ロシア学事始ロシアの君主リューリク家人名録系図人名一覧

リューリク家人名録

イングヴァーリ・イーゴレヴィチ

Ингварь Игоревич

リャザニ公 князь Рязанский (1217-35)

生:?
没:1235

父:リャザニ公イーゴリ・グレーボヴィチリャザニ公グレーブ・ロスティスラーヴィチ
母:アグラフェーナ (スモレンスク公ロスティスラーフ・ムスティスラーヴィチ

結婚:?

子:

生没年
母親不詳
?ユーリイ-1237リャザニ
1イングヴァーリ-1252?リャザニ
2オレーグ-1258リャザニ
3ナデージュダウーグリチ公ヴラディーミル
4ロマーン-1238
?グレーブ-1237コロームナ
?ダヴィド-1237ムーロム
?フセーヴォロド-1237プロンスク

第11世代。スヴャトスラーヴィチ(ムーロム系)。

 イーゴレヴィチ兄弟の生年は不明。と言うか、リャザニ系は始祖ヤロスラーフ・スヴャトスラーヴィチ以来生年が不明で、イメージがつかみにくいことこの上ない。それでも、父の生年が1160年代だろうと思われるので、イーゴレヴィチ兄弟の生年は1190年前後ででもあろうか。

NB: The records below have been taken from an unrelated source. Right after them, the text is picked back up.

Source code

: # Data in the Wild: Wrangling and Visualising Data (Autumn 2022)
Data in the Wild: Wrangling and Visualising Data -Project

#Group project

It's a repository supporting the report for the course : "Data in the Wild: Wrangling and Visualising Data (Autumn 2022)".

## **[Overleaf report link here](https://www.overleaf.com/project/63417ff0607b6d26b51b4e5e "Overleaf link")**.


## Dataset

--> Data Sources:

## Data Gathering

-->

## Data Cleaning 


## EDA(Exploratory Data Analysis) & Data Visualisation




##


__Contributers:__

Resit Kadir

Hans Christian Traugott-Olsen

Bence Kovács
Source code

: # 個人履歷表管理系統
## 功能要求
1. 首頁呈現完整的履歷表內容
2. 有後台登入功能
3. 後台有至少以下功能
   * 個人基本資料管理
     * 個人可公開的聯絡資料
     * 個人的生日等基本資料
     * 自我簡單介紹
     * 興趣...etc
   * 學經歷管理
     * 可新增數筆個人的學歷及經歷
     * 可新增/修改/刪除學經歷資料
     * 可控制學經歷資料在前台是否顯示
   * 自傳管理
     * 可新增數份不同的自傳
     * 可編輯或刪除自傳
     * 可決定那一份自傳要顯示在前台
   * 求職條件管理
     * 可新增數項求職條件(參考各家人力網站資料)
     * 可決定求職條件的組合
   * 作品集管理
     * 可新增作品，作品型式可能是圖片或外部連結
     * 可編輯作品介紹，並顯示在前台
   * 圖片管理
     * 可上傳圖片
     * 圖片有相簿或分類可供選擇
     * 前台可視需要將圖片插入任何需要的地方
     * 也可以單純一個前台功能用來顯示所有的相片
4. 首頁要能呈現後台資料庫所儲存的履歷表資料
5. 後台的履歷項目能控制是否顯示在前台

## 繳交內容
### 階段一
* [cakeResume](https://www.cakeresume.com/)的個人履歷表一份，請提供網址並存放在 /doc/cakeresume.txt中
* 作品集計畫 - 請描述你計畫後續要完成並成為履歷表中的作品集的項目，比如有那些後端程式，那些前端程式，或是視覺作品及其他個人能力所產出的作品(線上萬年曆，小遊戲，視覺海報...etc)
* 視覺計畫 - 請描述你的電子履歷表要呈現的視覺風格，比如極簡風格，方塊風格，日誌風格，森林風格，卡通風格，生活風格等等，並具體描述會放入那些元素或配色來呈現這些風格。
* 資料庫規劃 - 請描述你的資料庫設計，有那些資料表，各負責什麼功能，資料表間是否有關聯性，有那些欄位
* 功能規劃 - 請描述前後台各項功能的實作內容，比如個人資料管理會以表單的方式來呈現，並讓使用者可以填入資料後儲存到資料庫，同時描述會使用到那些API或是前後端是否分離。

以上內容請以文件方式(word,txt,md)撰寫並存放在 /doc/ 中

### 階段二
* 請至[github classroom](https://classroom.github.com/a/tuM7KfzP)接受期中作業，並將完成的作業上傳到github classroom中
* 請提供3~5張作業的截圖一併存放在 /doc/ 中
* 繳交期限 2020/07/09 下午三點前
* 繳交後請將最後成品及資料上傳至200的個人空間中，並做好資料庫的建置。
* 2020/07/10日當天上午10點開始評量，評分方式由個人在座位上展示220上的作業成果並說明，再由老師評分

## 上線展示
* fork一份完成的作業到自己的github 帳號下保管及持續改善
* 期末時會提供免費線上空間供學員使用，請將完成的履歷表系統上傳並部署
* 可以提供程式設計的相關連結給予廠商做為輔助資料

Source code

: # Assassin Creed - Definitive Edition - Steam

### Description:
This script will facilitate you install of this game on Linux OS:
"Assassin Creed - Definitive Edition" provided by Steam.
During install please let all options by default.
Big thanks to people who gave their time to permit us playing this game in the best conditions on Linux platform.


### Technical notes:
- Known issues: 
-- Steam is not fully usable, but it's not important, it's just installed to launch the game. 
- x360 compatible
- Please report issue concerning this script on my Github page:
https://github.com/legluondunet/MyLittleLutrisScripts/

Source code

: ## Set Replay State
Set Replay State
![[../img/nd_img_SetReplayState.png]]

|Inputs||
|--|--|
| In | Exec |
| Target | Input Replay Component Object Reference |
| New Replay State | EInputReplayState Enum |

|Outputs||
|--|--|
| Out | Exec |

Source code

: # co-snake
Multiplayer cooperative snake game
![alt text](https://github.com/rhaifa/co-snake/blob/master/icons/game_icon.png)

 1195年、父が死去。おそらく当時、リャザニでは分領が設けられず、全諸公が共同でリャザニを支配していたのではないかと思われる。イングヴァーリ等イーゴレヴィチ3兄弟も伯父たちに加わったのだろう。

 1207年、内紛もからんで、リャザニ諸公はヴラディーミル大公フセーヴォロド大巣公にモスクワに召喚される。フセーヴォロド大巣公の敵であったチェルニーゴフ公フセーヴォロド真紅公に通じていたとの疑いをかけられ、そのままヴラディーミルに拘禁された。

 1212年、フセーヴォロド大巣公が死去。後を継いだユーリイ・フセヴォローディチにより釈放された。

 1217年、従兄弟のグレーブ・ヴラディーミロヴィチがリャザニ諸公を宴会に招く。しかしこれは陰謀で、グレーブコンスタンティーンのヴラディーミロヴィチ兄弟は、集まった6人のリャザニ諸公をポーロヴェツ人の力も借りて皆殺しにした。その中にはかれらの実弟イジャスラーフ・ヴラディーミロヴィチも、イングヴァーリ・イーゴレヴィチの兄ロマーン・イーゴレヴィチもいた。
 リャザニ諸公10人のうち、この事件を生き延びたのは、当事者のふたりのほかは、遅参したイングヴァーリとユーリイのイーゴレヴィチ兄弟だけだった。リャザニ公だったロマーン・イーゴレヴィチも殺されたため、イングヴァーリ・イーゴレヴィチがリャザニ公位を継いだ。

 あるいはイーゴレヴィチ兄弟を殺し損なったのが誤算だったのか、ヴラディーミロヴィチ兄弟はポーロヴェツ人のもとに逃亡。
 1218年、ポーロヴェツ人を率いてリャザニに来襲するが、イーゴレヴィチ兄弟がこれを撃退した。
 1219年、ユーリイ・フセヴォローディチの援軍も得てステップに遠征。ポーロヴェツ人を撃破した。
 こうして、あれだけ多数いたリャザニ諸公は、イングヴァーリとユーリイのイーゴレヴィチ兄弟だけが残った。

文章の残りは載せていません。